[Records from a data source]
+ + +

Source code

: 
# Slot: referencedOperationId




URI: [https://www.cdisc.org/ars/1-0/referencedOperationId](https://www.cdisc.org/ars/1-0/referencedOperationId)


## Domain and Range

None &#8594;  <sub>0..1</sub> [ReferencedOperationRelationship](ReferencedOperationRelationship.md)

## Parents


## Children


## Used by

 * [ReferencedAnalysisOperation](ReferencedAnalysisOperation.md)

+ + +

**TASK OBJECTIVE**
Count the lines in the preceding entries that contain the string "referencedOperationId", and state only the resulting number.

**TASK ANSWER**
2